● **Task directions**:
What you return must match the entries word for word, minus the pictures.
*** Opening Dataset ***
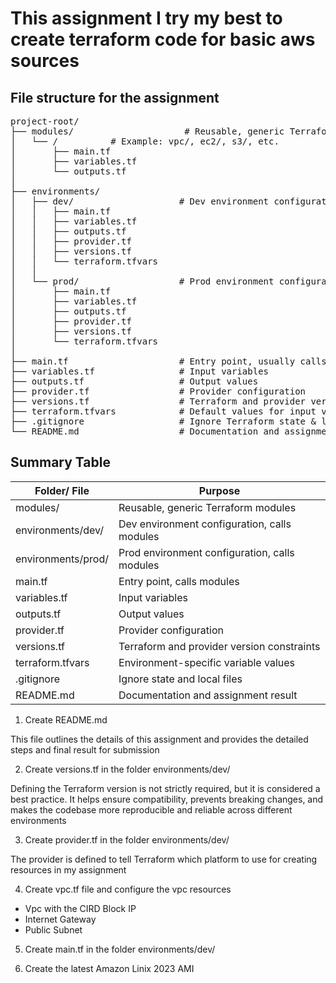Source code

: # This assignment I try my best to create terraform code for basic aws sources

## File structure for the assignment

<pre>
project-root/
├── modules/                     # Reusable, generic Terraform modules
│   └── <module-name>/          # Example: vpc/, ec2/, s3/, etc.
│       ├── main.tf
│       ├── variables.tf
│       └── outputs.tf
│
├── environments/
│   ├── dev/                    # Dev environment configuration
│   │   ├── main.tf
│   │   ├── variables.tf
│   │   ├── outputs.tf
│   │   ├── provider.tf
│   │   ├── versions.tf
│   │   └── terraform.tfvars
│   │
│   └── prod/                   # Prod environment configuration
│       ├── main.tf
│       ├── variables.tf
│       ├── outputs.tf
│       ├── provider.tf
│       ├── versions.tf
│       └── terraform.tfvars
│
├── main.tf                     # Entry point, usually calls modules
├── variables.tf                # Input variables
├── outputs.tf                  # Output values
├── provider.tf                 # Provider configuration
├── versions.tf                 # Terraform and provider version constraints
├── terraform.tfvars            # Default values for input variables
├── .gitignore                  # Ignore Terraform state & local files
└── README.md                   # Documentation and assignment result
</pre>

## Summary Table

| Folder/ File       | Purpose                                       |
| ------------------ | --------------------------------------------- |
| modules/           | Reusable, generic Terraform modules           |
| environments/dev/  | Dev environment configuration, calls modules  |
| environments/prod/ | Prod environment configuration, calls modules |
| main.tf            | Entry point, calls modules                    |
| variables.tf       | Input variables                               |
| outputs.tf         | Output values                                 |
| provider.tf        | Provider configuration                        |
| versions.tf        | Terraform and provider version constraints    |
| terraform.tfvars   | Environment-specific variable values          |
| .gitignore         | Ignore state and local files                  |
| README.md          | Documentation and assignment result           |

1. Create README.md

This file outlines the details of this assignment and provides the detailed steps and final result for submission

2. Create versions.tf in the folder environments/dev/

Defining the Terraform version is not strictly required, but it is considered a best practice. It helps ensure compatibility, prevents breaking changes, and makes the codebase more reproducible and reliable across different environments

3. Create provider.tf in the folder environments/dev/

The provider is defined to tell Terraform which platform to use for creating resources in my assignment

4. Create vpc.tf file and configure the vpc resources

- Vpc with the CIRD Block IP
- Internet Gateway
- Public Subnet

5. Create main.tf in the folder environments/dev/

6. Create the latest Amazon Linix 2023 AMI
*** Closing Dataset ***
● **Solution to this task**:
Source code

: # This assignment I try my best to create terraform code for basic aws sources

## File structure for the assignment

<pre>
project-root/
├── modules/                     # Reusable, generic Terraform modules
│   └── <module-name>/          # Example: vpc/, ec2/, s3/, etc.
│       ├── main.tf
│       ├── variables.tf
│       └── outputs.tf
│
├── environments/
│   ├── dev/                    # Dev environment configuration
│   │   ├── main.tf
│   │   ├── variables.tf
│   │   ├── outputs.tf
│   │   ├── provider.tf
│   │   ├── versions.tf
│   │   └── terraform.tfvars
│   │
│   └── prod/                   # Prod environment configuration
│       ├── main.tf
│       ├── variables.tf
│       ├── outputs.tf
│       ├── provider.tf
│       ├── versions.tf
│       └── terraform.tfvars
│
├── main.tf                     # Entry point, usually calls modules
├── variables.tf                # Input variables
├── outputs.tf                  # Output values
├── provider.tf                 # Provider configuration
├── versions.tf                 # Terraform and provider version constraints
├── terraform.tfvars            # Default values for input variables
├── .gitignore                  # Ignore Terraform state & local files
└── README.md                   # Documentation and assignment result
</pre>

## Summary Table

| Folder/ File       | Purpose                                       |
| ------------------ | --------------------------------------------- |
| modules/           | Reusable, generic Terraform modules           |
| environments/dev/  | Dev environment configuration, calls modules  |
| environments/prod/ | Prod environment configuration, calls modules |
| main.tf            | Entry point, calls modules                    |
| variables.tf       | Input variables                               |
| outputs.tf         | Output values                                 |
| provider.tf        | Provider configuration                        |
| versions.tf        | Terraform and provider version constraints    |
| terraform.tfvars   | Environment-specific variable values          |
| .gitignore         | Ignore state and local files                  |
| README.md          | Documentation and assignment result           |

1. Create README.md

This file outlines the details of this assignment and provides the detailed steps and final result for submission

2. Create versions.tf in the folder environments/dev/

Defining the Terraform version is not strictly required, but it is considered a best practice. It helps ensure compatibility, prevents breaking changes, and makes the codebase more reproducible and reliable across different environments

3. Create provider.tf in the folder environments/dev/

The provider is defined to tell Terraform which platform to use for creating resources in my assignment

4. Create vpc.tf file and configure the vpc resources

- Vpc with the CIRD Block IP
- Internet Gateway
- Public Subnet

5. Create main.tf in the folder environments/dev/

6. Create the latest Amazon Linix 2023 AMI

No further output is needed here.